• **Instructions to follow**: Looking at the data, count the lines where the word "begin" occurs and answer with only the number.

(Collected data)
========

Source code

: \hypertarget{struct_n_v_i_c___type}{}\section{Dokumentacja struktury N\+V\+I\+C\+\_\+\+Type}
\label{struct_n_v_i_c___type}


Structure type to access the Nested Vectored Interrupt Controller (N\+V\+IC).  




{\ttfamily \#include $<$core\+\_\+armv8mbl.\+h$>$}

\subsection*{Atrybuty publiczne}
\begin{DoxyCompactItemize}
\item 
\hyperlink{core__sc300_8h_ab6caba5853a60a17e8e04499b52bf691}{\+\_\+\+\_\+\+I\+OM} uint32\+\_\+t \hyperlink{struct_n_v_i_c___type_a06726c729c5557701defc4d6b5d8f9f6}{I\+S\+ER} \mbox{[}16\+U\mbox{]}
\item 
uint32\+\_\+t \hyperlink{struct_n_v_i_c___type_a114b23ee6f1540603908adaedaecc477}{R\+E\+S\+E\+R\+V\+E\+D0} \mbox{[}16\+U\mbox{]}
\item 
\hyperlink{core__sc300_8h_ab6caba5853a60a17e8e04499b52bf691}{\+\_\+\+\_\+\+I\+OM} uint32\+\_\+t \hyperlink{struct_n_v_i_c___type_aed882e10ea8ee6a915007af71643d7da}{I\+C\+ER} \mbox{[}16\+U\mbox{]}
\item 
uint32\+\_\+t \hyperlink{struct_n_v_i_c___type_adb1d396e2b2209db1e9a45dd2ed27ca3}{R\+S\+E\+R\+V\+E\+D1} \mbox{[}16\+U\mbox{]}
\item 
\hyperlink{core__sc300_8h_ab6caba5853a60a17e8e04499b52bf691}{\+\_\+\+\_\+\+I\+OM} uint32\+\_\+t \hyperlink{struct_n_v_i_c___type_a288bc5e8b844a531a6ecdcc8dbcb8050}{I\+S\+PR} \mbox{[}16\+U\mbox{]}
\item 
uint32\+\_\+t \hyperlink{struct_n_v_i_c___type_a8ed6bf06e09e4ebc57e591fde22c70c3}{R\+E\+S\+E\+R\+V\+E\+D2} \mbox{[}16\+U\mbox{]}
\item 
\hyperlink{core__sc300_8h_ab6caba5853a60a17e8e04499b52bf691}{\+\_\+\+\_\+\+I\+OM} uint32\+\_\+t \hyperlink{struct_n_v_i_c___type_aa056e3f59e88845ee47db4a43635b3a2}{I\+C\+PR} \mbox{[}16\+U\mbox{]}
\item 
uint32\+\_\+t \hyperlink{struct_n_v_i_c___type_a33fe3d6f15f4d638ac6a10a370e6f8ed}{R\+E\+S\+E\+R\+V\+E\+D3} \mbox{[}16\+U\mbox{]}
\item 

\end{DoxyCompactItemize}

========

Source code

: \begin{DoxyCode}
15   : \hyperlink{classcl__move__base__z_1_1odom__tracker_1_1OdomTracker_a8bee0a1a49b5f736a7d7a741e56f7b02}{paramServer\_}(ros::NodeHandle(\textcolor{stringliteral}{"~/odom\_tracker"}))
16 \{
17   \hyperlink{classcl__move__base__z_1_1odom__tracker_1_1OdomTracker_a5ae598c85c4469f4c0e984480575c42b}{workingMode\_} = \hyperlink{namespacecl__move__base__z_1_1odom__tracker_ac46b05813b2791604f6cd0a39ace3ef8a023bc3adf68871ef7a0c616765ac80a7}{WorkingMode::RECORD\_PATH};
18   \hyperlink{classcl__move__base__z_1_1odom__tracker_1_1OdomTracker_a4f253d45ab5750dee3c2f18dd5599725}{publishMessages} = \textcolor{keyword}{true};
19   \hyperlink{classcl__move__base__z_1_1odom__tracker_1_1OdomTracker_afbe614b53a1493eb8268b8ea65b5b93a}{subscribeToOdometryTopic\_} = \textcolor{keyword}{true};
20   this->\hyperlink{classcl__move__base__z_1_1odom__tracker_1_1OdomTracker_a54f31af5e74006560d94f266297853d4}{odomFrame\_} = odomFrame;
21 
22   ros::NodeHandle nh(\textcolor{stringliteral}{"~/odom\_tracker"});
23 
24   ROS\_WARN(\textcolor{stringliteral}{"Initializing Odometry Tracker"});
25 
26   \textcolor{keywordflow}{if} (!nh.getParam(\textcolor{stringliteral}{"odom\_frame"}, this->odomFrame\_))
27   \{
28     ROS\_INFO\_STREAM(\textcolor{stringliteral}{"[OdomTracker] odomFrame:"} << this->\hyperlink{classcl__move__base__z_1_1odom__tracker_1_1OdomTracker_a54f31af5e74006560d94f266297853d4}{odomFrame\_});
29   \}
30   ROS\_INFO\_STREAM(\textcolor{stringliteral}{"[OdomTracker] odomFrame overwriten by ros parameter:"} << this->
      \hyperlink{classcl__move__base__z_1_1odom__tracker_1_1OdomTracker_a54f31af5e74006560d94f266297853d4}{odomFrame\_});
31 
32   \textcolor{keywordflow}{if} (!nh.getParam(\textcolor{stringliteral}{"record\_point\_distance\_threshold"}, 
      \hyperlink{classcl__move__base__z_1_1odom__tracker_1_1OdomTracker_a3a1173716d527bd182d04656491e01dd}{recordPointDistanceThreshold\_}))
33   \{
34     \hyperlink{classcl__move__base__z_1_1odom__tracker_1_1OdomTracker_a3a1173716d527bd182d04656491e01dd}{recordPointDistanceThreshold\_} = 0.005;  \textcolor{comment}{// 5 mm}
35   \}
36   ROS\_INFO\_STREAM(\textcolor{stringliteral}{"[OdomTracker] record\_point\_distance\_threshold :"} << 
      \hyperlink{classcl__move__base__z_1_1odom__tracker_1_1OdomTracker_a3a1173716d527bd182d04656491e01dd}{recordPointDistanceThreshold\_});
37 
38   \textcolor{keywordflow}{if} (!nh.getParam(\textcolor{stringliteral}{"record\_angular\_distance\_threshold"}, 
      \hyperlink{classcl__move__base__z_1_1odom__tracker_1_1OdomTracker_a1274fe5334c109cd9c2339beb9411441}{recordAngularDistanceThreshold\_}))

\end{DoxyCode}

========

• **Finished exercise**: 2